**EXERCISE REQUIREMENTS**
From the entries below, return exactly the lines beginning at the one that contains "Directory | Description |" and ending at the one that contains "listening request |", both of them included, and only those lines.

(Stored data)
-- -- --

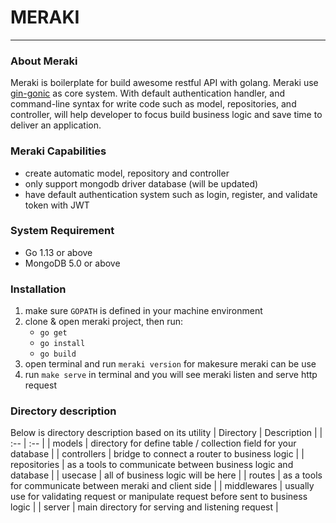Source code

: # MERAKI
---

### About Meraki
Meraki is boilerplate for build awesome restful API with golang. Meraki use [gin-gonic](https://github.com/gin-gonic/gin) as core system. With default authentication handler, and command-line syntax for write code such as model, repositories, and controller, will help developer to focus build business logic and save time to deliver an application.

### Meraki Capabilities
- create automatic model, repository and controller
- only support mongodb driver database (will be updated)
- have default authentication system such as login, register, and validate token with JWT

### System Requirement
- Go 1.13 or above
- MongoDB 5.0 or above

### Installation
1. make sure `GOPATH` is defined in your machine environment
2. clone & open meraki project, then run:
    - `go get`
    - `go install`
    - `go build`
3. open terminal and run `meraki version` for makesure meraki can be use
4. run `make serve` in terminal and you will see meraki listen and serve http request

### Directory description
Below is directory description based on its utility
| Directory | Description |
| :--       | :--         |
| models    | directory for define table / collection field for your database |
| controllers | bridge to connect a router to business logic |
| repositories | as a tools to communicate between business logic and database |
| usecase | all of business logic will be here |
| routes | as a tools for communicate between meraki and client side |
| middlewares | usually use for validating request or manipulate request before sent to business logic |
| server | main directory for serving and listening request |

-- -- --

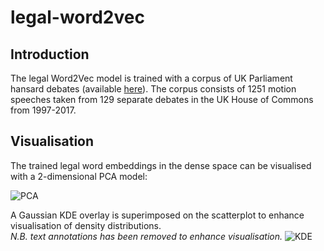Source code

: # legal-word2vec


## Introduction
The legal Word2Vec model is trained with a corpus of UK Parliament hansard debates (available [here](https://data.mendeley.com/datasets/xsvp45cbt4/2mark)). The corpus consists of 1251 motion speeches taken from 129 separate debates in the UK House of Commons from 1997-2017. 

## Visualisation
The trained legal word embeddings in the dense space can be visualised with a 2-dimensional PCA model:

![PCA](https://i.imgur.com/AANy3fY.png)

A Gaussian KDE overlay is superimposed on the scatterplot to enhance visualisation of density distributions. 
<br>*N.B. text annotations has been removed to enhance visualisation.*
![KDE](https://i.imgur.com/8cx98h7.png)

-- -- --

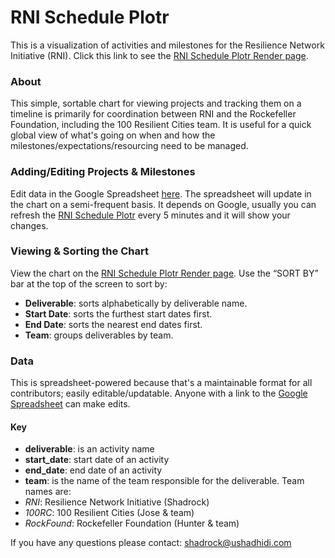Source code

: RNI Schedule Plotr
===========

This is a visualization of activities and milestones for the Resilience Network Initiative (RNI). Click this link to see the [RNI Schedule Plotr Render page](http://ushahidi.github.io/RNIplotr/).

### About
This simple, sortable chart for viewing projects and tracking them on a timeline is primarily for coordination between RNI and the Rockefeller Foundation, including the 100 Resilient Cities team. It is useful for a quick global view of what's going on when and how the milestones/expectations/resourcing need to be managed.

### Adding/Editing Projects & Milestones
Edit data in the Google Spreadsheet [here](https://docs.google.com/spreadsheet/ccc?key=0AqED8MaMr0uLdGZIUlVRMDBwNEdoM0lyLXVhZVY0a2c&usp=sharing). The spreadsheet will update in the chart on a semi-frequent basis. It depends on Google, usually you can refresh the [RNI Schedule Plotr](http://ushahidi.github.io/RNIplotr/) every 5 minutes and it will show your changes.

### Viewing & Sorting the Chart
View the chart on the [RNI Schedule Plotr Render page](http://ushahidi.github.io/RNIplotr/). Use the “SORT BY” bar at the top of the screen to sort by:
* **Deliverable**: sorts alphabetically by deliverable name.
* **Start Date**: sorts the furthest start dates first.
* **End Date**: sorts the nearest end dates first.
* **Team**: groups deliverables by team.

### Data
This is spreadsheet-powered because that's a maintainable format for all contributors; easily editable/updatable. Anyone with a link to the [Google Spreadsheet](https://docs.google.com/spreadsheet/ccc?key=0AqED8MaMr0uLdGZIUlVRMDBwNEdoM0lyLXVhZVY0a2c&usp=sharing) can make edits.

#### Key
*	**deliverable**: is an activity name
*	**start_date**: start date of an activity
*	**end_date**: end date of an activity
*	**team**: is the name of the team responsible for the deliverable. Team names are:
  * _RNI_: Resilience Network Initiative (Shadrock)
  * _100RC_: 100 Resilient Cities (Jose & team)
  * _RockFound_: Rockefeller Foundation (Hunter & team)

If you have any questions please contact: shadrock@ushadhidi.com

-- -- --

**ANSWER AREA**
| Directory | Description |
| :--       | :--         |
| models    | directory for define table / collection field for your database |
| controllers | bridge to connect a router to business logic |
| repositories | as a tools to communicate between business logic and database |
| usecase | all of business logic will be here |
| routes | as a tools for communicate between meraki and client side |
| middlewares | usually use for validating request or manipulate request before sent to business logic |
| server | main directory for serving and listening request |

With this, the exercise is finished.